It wouldn't altogether surprise me if a goodly number of listeners and reviewers slot Warren's mix within a secondary tier of Balance mixes, given that the eighteenth chapter unspools like an ultra-smooth and breezy cruise down the freeway rather than a hellraiser whose intensity level is pitched so high it feels like it might jump off the rails at any second. But to these ears such a move would sell Warren short, for if anything it's that ultra-smooth quality that makes Warren's mix so appealing. His is one for the dance floor and the lounge, a mix that encourages us to relax and enjoy the scenery rather than see it vanish before our eyes. He opts for smooth segues throughout in contrast to other Balance contributors who've opted for jarring shifts and stark juxtapositions.
Ormatie's graceful “Only” eases the listener into disc one, and the mix gradually picks up steam as it moves into Spieltape's “Morning Paper,” all the while showing Warren to be a master of the slow build, each mini-peak well-timed and well-earned. Like a day dawning, Underset's “Berlin” gently blossoms, after which the increasingly percolating mix plunges into the deep house head-rush of Fiord's “The Tribe Has Spoken” and jacking blaze of Eelke Kleijn's “Monkey Movin'.” Propelled by a synth bass figure, Kleijn's cut digs into its driving pulse with fury, its hi-hats scalpel-sharp and its beat throb crisp, before melting chords add a dubby character to the tech-house stormer “Without Sound” by Jamie Anderson and Owain K. Warren's own “Buenos Aires” brings some tight snap to the proceedings, while Franck Orff's “Hibiscus” chimes resplendently before Giorgos Gatzigristos's “Tickless” brings the first half to a semi-feverish close.

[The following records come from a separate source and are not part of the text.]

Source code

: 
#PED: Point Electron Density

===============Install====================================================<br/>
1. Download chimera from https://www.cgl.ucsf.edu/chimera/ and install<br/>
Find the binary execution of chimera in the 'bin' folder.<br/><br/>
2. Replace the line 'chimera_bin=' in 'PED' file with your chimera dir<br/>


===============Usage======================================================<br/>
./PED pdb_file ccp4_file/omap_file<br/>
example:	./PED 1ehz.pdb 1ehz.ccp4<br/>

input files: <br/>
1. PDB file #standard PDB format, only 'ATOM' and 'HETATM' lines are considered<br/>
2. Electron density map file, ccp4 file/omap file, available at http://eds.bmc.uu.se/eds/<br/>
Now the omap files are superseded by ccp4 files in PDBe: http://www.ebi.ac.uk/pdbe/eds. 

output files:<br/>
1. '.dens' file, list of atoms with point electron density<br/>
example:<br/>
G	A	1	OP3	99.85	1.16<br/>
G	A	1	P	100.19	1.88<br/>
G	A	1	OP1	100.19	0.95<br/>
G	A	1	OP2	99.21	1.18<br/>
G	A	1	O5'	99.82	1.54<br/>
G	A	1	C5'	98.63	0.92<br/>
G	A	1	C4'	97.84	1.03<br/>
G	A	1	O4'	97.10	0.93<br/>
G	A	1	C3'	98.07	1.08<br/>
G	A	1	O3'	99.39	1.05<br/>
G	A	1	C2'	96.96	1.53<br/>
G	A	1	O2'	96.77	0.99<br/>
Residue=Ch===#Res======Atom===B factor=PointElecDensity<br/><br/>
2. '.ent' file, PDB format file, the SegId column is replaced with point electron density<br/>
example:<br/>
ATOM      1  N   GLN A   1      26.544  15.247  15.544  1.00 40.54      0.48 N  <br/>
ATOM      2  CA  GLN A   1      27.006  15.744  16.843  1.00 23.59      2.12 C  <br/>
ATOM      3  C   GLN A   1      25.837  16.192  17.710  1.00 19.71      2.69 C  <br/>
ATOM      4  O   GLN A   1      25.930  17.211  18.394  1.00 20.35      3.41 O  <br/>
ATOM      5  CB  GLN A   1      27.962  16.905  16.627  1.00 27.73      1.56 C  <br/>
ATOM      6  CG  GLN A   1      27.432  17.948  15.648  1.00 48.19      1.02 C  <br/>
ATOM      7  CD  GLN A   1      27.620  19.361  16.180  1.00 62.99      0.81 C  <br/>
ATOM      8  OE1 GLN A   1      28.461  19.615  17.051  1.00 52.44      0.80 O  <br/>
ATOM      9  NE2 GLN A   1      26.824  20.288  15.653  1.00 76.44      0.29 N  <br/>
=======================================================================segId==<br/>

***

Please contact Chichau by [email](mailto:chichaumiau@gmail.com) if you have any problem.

As solid as the first, disc two leads off with Warren's bass-thrusting remix of Tripswitch's twitchy and tripped-out “Collider” and Julio Largente's acid-disco workout “Darkened Underpass” before sliding into the deadly, rumbling shimmy of Lank's “Ain't No Problem.” Cuts by Yamil Colucci (“Bristol Warm”) and Victoria R (“Cosmos”) both keep the fire burning and set the stage for Solee's anthemic “Aragorn,” Steven Libby's radiant “80D Test,” and Solee's remix of Warren's own anthemic “Flowers,” until Pablo Acenso's “Bread” ends the release on a still exuberant note. Unlike other installments (Joris Voorn's fabulous Balance 014 comes to mind), Warren spreads a modest selection of twenty-two cuts across the mix's two eighty-minute discs, whereas some volumes have squeezed the same number into the first disc alone. Each cut is granted ample room to breathe, in other words, which only strengthens the mix's languorous vibe, and everything comes together seamlessly in Warren's sophisticated set, making Balance 018 go down about as easily as any release in the series ever has.